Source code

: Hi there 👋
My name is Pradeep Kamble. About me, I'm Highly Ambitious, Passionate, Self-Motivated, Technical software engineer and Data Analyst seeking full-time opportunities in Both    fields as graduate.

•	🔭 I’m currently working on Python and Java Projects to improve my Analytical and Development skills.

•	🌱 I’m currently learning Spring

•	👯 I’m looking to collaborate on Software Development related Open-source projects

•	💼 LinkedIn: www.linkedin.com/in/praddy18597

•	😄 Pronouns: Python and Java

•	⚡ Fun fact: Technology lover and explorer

## Assigned task:
A single figure is the whole answer: the number of lines in the listing that contain the word "Development".

## Result:
2